The practice of requiring workers to sign an agreement barring them from quitting for a similar job elsewhere appears to have begun among white collar professions, like doctors and tech workers, and were aimed at protecting trade secrets and encouraging training of workers. They have since spread to low-wage jobs that require minimal training.
A famous non-compete dispute between the Illinois state attorney general and the fast-food franchise Jimmy John’s ended in 2016, when the chain agreed not to enforce a prohibition on workers at its sandwich shops taking jobs with competitors. The state had argued the non-compete agreement was illegal.
Commissioner Rebecca Slaughter, a Democrat on the FTC, said she had not prejudged a decision on a rule but seemed skeptical of such agreements.
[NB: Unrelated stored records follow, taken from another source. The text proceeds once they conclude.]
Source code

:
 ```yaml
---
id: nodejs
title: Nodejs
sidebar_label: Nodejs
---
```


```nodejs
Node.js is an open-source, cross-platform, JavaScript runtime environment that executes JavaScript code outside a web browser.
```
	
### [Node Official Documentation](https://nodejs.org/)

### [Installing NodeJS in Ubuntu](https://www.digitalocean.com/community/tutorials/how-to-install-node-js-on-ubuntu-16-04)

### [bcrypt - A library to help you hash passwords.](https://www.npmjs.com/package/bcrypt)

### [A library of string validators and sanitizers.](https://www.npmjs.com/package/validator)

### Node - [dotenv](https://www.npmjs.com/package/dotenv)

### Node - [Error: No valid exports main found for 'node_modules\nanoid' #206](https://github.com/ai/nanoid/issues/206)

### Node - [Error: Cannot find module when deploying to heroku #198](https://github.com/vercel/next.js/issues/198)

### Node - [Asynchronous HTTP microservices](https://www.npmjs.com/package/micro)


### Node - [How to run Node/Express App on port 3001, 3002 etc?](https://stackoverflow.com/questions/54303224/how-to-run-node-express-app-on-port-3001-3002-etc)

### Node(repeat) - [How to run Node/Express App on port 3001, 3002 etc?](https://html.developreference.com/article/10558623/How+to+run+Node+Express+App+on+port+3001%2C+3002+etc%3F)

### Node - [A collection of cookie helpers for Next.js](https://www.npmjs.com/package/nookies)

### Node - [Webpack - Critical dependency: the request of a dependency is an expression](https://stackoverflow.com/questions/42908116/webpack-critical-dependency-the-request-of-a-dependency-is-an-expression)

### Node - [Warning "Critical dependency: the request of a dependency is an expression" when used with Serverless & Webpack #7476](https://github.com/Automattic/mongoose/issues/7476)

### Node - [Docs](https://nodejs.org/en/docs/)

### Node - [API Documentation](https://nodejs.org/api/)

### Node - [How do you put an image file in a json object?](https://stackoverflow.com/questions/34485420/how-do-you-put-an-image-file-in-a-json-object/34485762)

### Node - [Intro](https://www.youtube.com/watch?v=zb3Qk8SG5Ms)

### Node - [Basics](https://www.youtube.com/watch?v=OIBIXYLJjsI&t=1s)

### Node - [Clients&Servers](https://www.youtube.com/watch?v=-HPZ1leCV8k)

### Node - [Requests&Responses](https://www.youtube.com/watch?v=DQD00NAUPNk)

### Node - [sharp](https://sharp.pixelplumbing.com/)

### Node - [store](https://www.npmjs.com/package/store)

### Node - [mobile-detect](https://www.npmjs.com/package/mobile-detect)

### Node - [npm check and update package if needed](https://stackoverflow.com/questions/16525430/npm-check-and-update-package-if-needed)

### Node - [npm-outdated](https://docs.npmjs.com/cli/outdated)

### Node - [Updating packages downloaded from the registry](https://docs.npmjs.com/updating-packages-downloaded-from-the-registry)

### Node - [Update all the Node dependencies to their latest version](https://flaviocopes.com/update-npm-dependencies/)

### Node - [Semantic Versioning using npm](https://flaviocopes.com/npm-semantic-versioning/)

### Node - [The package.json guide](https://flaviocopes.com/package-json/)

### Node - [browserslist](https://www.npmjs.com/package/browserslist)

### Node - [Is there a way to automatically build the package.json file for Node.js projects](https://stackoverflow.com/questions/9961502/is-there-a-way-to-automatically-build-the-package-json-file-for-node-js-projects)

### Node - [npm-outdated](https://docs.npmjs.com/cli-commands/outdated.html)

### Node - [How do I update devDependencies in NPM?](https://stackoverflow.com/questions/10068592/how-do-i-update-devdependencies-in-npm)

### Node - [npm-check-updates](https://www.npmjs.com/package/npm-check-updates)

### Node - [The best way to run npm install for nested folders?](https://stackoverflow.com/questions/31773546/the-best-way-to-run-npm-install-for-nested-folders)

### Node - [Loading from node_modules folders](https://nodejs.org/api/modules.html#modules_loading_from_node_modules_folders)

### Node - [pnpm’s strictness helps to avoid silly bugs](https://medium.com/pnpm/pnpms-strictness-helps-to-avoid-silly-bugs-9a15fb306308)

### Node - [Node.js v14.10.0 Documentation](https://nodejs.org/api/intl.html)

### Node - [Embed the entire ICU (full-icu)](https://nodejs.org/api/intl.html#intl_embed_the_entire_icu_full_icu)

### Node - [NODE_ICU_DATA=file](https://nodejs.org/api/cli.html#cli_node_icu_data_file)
“We know that non-compete clauses can limit employee mobility and competition even in states where non-compete clauses are legally unenforceable,” she said at the FTC workshop.
Any decision on a rule limiting corporate non-compete agreements would be made by the agency’s five commissioners, three Republicans and two Democrats.
Noah Phillips, a Republican commissioner, also seemed skeptical of non-compete agreements because of their potential to reduce labor mobility. However, he indicated he was reluctant to have the FTC to tackle the issue due to a lack of specific authority from congress or historical precedent for them to do so.
“Some stakeholders are pushing for the FTC itself to address non-competes through a rule-making,” Phillips said. “We heard a little less however about the legal basis for doing so. This is a real issue that gives me, someone who is concerned about non-competes, pause.”
A long list of states, including California, limit or ban the agreements. Eighteen state attorneys general, including from California, Illinois, Massachusetts and New York, urged the FTC in July to stop the use of non-compete agreements, as well as agreements between companies to not poach each others’ workers.